--- START ---

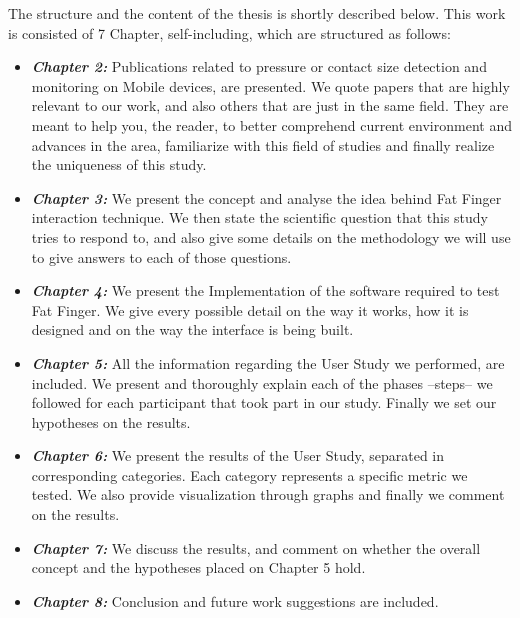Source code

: The structure and the content of the thesis is shortly described below. This work is consisted of 7 Chapter, self-including, which are structured as follows:

\begin{itemize}
    \item \textbf{\textit{Chapter 2:}} Publications related to pressure or contact size detection and monitoring on Mobile devices, are presented. We quote papers that are highly relevant to our work, and also others that are just in the same field. They are meant to help you, the reader, to better comprehend current environment and advances in the area, familiarize with this field of studies and finally realize the uniqueness of this study.
    \item \textbf{\textit{Chapter 3:}} We present the concept and analyse the idea behind Fat Finger interaction technique. We then state the scientific question that this study tries to respond to, and also give some details on the methodology we will use to give answers to each of those questions.
    \item \textbf{\textit{Chapter 4:}} We present the Implementation of the software required to test Fat Finger. We give every possible detail on the way it works, how it is designed and on the way the interface is being built. 
    \item \textbf{\textit{Chapter 5:}} All the information regarding the User Study we performed, are included. We present and thoroughly explain each of the phases --steps-- we followed for each participant that took part in our study. Finally we set our hypotheses on the results.
    \item \textbf{\textit{Chapter 6:}} We present the results of the User Study, separated in corresponding categories. Each category represents a specific metric we tested. We also provide visualization through graphs and finally we comment on the results.
    \item \textbf{\textit{Chapter 7:}} We discuss the results, and comment on whether the overall concept and the hypotheses placed on Chapter 5 hold.
    \item \textbf{\textit{Chapter 8:}} Conclusion and future work suggestions  are included.
\end{itemize}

--- END ---

◆ What you should do
Drop the pictures, then write out everything else in the records exactly.

◆ Exercise answer
Source code

: The structure and the content of the thesis is shortly described below. This work is consisted of 7 Chapter, self-including, which are structured as follows:

\begin{itemize}
    \item \textbf{\textit{Chapter 2:}} Publications related to pressure or contact size detection and monitoring on Mobile devices, are presented. We quote papers that are highly relevant to our work, and also others that are just in the same field. They are meant to help you, the reader, to better comprehend current environment and advances in the area, familiarize with this field of studies and finally realize the uniqueness of this study.
    \item \textbf{\textit{Chapter 3:}} We present the concept and analyse the idea behind Fat Finger interaction technique. We then state the scientific question that this study tries to respond to, and also give some details on the methodology we will use to give answers to each of those questions.
    \item \textbf{\textit{Chapter 4:}} We present the Implementation of the software required to test Fat Finger. We give every possible detail on the way it works, how it is designed and on the way the interface is being built. 
    \item \textbf{\textit{Chapter 5:}} All the information regarding the User Study we performed, are included. We present and thoroughly explain each of the phases --steps-- we followed for each participant that took part in our study. Finally we set our hypotheses on the results.
    \item \textbf{\textit{Chapter 6:}} We present the results of the User Study, separated in corresponding categories. Each category represents a specific metric we tested. We also provide visualization through graphs and finally we comment on the results.
    \item \textbf{\textit{Chapter 7:}} We discuss the results, and comment on whether the overall concept and the hypotheses placed on Chapter 5 hold.
    \item \textbf{\textit{Chapter 8:}} Conclusion and future work suggestions  are included.
\end{itemize}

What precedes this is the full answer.